A man who kidnapped a 10-year-old girl from her bed in Northridge in the dark and sexually assaulted her at various locations was sentenced Thursday to life in prison without the possibility of parole, with a judge calling him “a predator.”
Los Angeles Superior Court Judge Ronald S. Coen also ordered Tobias Dustin Summers to serve 14 potential life terms behind bars for the March 27, 2013, attack.
“The defendant is a predator in every sense of the word,” Coen said shortly after denying a motion for a new trial for the 34-year-old defendant, who had testified that the victim “looked like a little version of my mom.”
The judge called the girl — who testified during Summers’ trial — one of the bravest young women he had seen, and said his heart goes out to her and her family for the terrible suffering they had endured.
The girl’s father said his daughter is a “survivor” who insisted on testifying against Summers to ensure that he stay behind bars.
“He is a monster,” the girl’s father said. “He is a danger to everybody. If he ever gets out, he will do it again.”

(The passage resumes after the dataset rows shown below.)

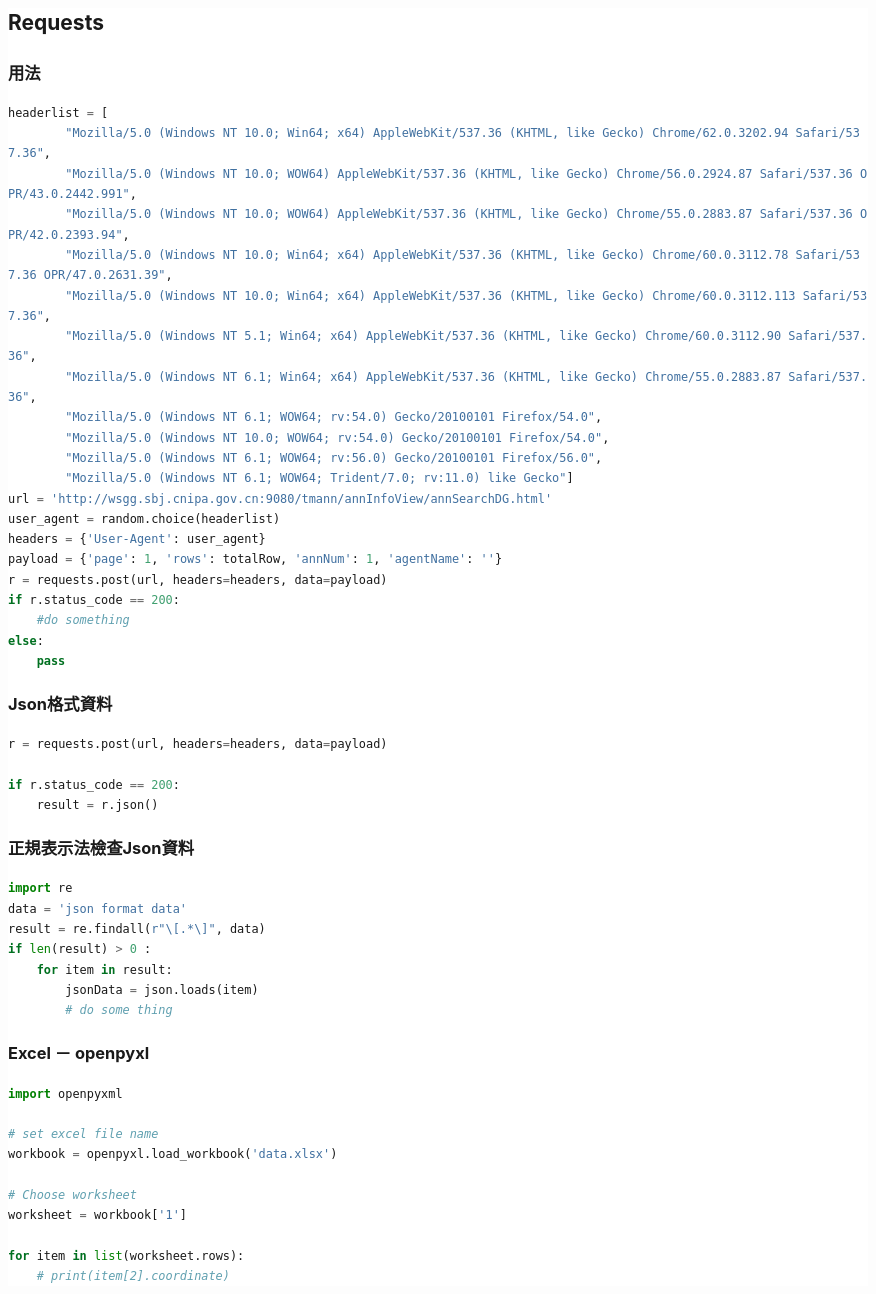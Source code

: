 ## Requests
### 用法
```python
headerlist = [
        "Mozilla/5.0 (Windows NT 10.0; Win64; x64) AppleWebKit/537.36 (KHTML, like Gecko) Chrome/62.0.3202.94 Safari/537.36",
        "Mozilla/5.0 (Windows NT 10.0; WOW64) AppleWebKit/537.36 (KHTML, like Gecko) Chrome/56.0.2924.87 Safari/537.36 OPR/43.0.2442.991",
        "Mozilla/5.0 (Windows NT 10.0; WOW64) AppleWebKit/537.36 (KHTML, like Gecko) Chrome/55.0.2883.87 Safari/537.36 OPR/42.0.2393.94",
        "Mozilla/5.0 (Windows NT 10.0; Win64; x64) AppleWebKit/537.36 (KHTML, like Gecko) Chrome/60.0.3112.78 Safari/537.36 OPR/47.0.2631.39",
        "Mozilla/5.0 (Windows NT 10.0; Win64; x64) AppleWebKit/537.36 (KHTML, like Gecko) Chrome/60.0.3112.113 Safari/537.36",
        "Mozilla/5.0 (Windows NT 5.1; Win64; x64) AppleWebKit/537.36 (KHTML, like Gecko) Chrome/60.0.3112.90 Safari/537.36",
        "Mozilla/5.0 (Windows NT 6.1; Win64; x64) AppleWebKit/537.36 (KHTML, like Gecko) Chrome/55.0.2883.87 Safari/537.36",
        "Mozilla/5.0 (Windows NT 6.1; WOW64; rv:54.0) Gecko/20100101 Firefox/54.0",
        "Mozilla/5.0 (Windows NT 10.0; WOW64; rv:54.0) Gecko/20100101 Firefox/54.0",
        "Mozilla/5.0 (Windows NT 6.1; WOW64; rv:56.0) Gecko/20100101 Firefox/56.0",
        "Mozilla/5.0 (Windows NT 6.1; WOW64; Trident/7.0; rv:11.0) like Gecko"]
url = 'http://wsgg.sbj.cnipa.gov.cn:9080/tmann/annInfoView/annSearchDG.html'
user_agent = random.choice(headerlist)
headers = {'User-Agent': user_agent}
payload = {'page': 1, 'rows': totalRow, 'annNum': 1, 'agentName': ''}
r = requests.post(url, headers=headers, data=payload)
if r.status_code == 200:
    #do something
else:
    pass
```
### Json格式資料
```python
r = requests.post(url, headers=headers, data=payload)

if r.status_code == 200:
    result = r.json()
```
### 正規表示法檢查Json資料
```python
import re
data = 'json format data'
result = re.findall(r"\[.*\]", data)
if len(result) > 0 :
    for item in result:
        jsonData = json.loads(item)
        # do some thing
```
### Excel － openpyxl
```python
import openpyxml

# set excel file name
workbook = openpyxl.load_workbook('data.xlsx')

# Choose worksheet
worksheet = workbook['1']

for item in list(worksheet.rows):
    # print(item[2].coordinate)
```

Fidgeting before she spoke, the girl said, “It was not right. No one should ever have to go through that, ever. I hope he goes away forever …”
On Sept. 4, a seven-man, five-woman jury convicted Summers of more than 30 felony counts, including aggravated sexual assault of a child, sexual intercourse with a child 10 or younger, kidnapping, kidnapping to commit rape, first-degree burglary and using a minor for sex acts.
Jurors also found true allegations that he had used a knife and belt and that the victim had been bound or tied during some of the crimes.
Deputy District Attorney Laura Knight told the jury that Summers chose the house at random, threatened the girl with a knife and then repeatedly sexually assaulted her in his car, a storage yard, a drainage tunnel and a vacant house.
Summers used a belt as a weapon and a restraint, using it to secure a gag in her mouth at one point, choking her with at another, the prosecutor said.
Defense attorney Jeff Yanuck contended that there was no credible DNA evidence that Summers was involved in any sexual assault and that the girl first told police that Summers was a man who had helped her, dropping her off at a hospital.
Summers’ attorney suggested that it was someone else who assaulted the girl and that his client had saved her.
There was “no sperm, no saliva or any blood of Mr. Summers anywhere,” Yanuck told jurors. “He chose to tell you what happened. Mr. Summers told you that he did not have any inappropriate touching of (the girl) and the DNA evidence supports that.”
Testifying in his own defense, Summers maintained that he was telling the truth about his interaction with the girl.
Knight contended that Summers washed DNA evidence off the girl at a vacant house — one of the locations he took her.
A small amount of DNA on the girl’s face was tested and found to be male. Summers could not be excluded as a contributor, while DNA on her shorts was “found consistent with the defendant,” the prosecutor said.
“He kidnapped, he raped her, he sexually assaulted her … He would have you believe that, somehow, he saved her life,” Knight said in her closing argument.
The girl testified that she was led from her home in the dark and told to get into a car driven by another man, who got out of the vehicle after her assailant said he was going to drop her off at a fire station.
“Were you scared?” the prosecutor asked.
“Yes,” the girl responded.
She said she “wanted to go home.”
The girl’s mother testified that she woke up, heard noises in her daughter’s room and saw their dog trying to get at the girl’s pet hamster, then realized that her daughter was not in bed.
She said she started screaming her daughter’s name and called 911 after not being able to find her. Jurors heard a recording of the woman’s emotional 911 call reporting her daughter’s disappearance.
The woman said she saw her daughter with scratches and bruises later that afternoon at a hospital and was “relieved” that the child was alive. She said her daughter told her a few days later about details of the sexual assaults.
Summers was arrested almost a month later at a drug and alcohol rehabilitation center south of Tijuana, Mexico.
Daniel Martinez, 31, who was charged along with Summers, was convicted last October of burglary but acquitted of the girl’s kidnapping. He was sentenced last November to six years behind bars.